Similarly, when the train pulled into the station in District Two and Eve prepared to face the crowd, Clytemnestra came up to her and said, "Your entire district is proud of you. As am I."

I don't know my entire district.

Her parents did seem proud despite their tears. Again, like with the farewells, she and her brother didn't cry. But their hug was extra long nonetheless.

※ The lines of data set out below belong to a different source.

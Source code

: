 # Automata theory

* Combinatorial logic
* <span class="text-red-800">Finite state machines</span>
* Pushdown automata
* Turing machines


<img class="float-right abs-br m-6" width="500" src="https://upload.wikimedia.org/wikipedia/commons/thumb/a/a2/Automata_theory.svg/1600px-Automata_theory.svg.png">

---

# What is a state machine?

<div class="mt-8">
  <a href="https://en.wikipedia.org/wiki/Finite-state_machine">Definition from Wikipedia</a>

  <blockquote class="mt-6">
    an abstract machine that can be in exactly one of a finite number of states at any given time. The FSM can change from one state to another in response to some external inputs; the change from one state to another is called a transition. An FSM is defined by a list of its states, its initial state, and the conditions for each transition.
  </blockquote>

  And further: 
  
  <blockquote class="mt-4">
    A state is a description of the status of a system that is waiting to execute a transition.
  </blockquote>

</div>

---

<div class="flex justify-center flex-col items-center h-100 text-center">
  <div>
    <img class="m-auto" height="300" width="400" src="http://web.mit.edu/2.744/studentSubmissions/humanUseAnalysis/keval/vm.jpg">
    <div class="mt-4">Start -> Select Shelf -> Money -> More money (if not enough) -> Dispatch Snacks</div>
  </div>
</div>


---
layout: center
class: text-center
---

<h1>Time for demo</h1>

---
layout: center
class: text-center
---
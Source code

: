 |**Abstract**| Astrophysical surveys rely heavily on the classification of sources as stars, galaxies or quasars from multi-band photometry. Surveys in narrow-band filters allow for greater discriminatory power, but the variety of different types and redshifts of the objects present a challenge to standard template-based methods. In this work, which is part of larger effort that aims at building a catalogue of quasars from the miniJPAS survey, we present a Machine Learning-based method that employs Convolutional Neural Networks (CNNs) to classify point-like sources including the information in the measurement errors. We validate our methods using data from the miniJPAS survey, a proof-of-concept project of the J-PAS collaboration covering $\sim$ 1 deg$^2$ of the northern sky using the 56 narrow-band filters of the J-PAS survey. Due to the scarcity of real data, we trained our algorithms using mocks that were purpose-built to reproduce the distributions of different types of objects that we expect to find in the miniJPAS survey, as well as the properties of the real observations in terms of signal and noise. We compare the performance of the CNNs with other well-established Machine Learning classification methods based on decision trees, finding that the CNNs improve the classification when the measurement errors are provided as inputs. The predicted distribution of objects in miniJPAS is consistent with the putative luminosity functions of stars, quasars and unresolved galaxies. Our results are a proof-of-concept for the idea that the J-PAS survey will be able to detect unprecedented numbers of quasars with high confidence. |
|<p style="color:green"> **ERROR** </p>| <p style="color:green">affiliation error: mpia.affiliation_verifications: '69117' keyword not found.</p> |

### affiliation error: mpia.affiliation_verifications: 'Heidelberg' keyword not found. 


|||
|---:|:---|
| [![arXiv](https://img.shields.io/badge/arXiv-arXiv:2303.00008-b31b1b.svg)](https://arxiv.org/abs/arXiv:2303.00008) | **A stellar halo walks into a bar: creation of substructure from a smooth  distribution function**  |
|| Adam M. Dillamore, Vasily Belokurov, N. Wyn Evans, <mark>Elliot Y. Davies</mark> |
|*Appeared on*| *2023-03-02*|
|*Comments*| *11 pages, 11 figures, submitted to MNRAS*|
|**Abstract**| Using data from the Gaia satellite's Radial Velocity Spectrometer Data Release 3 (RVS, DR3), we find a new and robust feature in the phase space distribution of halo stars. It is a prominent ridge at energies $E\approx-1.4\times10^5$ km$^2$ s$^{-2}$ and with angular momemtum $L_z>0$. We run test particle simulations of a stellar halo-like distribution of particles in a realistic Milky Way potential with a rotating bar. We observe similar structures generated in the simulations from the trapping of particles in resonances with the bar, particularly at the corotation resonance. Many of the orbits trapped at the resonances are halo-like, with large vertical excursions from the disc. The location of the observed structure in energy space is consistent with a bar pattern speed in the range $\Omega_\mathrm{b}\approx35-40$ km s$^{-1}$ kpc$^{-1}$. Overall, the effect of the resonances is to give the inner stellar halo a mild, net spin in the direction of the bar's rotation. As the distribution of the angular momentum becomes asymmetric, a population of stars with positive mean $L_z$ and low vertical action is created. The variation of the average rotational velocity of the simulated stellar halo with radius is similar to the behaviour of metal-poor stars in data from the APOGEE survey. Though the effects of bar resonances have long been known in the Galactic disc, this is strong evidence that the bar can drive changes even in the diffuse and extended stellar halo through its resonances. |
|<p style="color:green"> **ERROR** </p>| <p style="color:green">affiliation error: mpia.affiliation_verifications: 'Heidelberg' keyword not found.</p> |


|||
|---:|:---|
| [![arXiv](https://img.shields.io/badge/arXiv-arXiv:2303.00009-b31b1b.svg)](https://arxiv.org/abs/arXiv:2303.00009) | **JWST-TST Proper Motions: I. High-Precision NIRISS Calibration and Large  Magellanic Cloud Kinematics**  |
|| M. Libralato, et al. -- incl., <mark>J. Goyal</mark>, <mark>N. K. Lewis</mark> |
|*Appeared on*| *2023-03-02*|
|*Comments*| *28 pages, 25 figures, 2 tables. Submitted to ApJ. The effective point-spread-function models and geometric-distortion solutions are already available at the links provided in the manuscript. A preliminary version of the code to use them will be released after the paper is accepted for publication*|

Elias doesn't seem proud, though.


She, her parents, and her brother all moved into a house in Victor's Village. Because she now had more money than she knew what to do with, her parents were able to hire more help for their shoe store and take more time off. Her mother spent quite a bit of that time helping Eve with with her Victor's talent: growing and "training" miniature trees.

Elias's malformed hip was operated on by a Capitol-trained doctor while Eve was on her Victory Tour. When she returned, trying to hold on to memories of warm welcomes in One, Four, and the Capitol instead of the cold silence of the other districts, the first thing she noticed was that her recovering brother didn't seem happy.

Wasn't this what he always wanted? What we all wanted?


A few weeks later, she came home from a party at another Victor's house to find her parents gone to a friends house for the night and her brother packing.

"What is going on?"

"I'm leaving."

"Why? I was hoping…" I was hoping we could spend time together like when we were young, before the Academy. I hoped we could be closer. I hoped I could get to know you better. "Where will you go?"

"I have a friend I'll stay with until I can get my own place. Don't offer me your money. I don't want it."

"Why? I have more than I need, you could…"

He cut her off. "Eve, you're my sister and I love you. I'm glad you're alive. But I don't approve of how you got that money."

As he met her gaze with eyes so much like her own, she found that she couldn't form an answer.

I don't know you at all.

After a few seconds of silence, he spoke again. "I'll pay you back for my surgery when I can."

She managed a response to that. "That will take you years."

"Doesn't matter. I have to do it, for my conscience."

"So...you don't...approve of the Games."

He looked almost sad. "No, Eve, I do not."

Isn't that treason? "...I don't understand."

"I know." Slinging his pack over his shoulder, he said, "I'll be back tomorrow for the rest of my things. Also, I left a note for Mom and Dad, so don't worry about that."

As he reached the doorway of his bedroom, she said, helplessly, "But Elias…"

He paused and faced her again. "How much are the children of Panem worth to the Capitol, Eve? How much are they worth?"

She didn't have an answer, and he knew it.

He turned and walked out with less of a limp than he'd ever had before.

Other than sporadic family gatherings, Eve didn't see him much after that.


Eventually, as she grew older and wanted more privacy, she would buy her parents a house and would have the Victor's home to herself. She had a lot to do in the Capitol during every Games season, and in Two she still found things to occupy her time. She lived the life of a Victor well.

Yet, in quiet moments, often just as she drifted off to sleep at night, a tiny voice in the back of her mind would say, How much are the children of Panem worth?

It would be about nine years after her victory before an answer emerged that she...and the rest of Panem...could not ignore.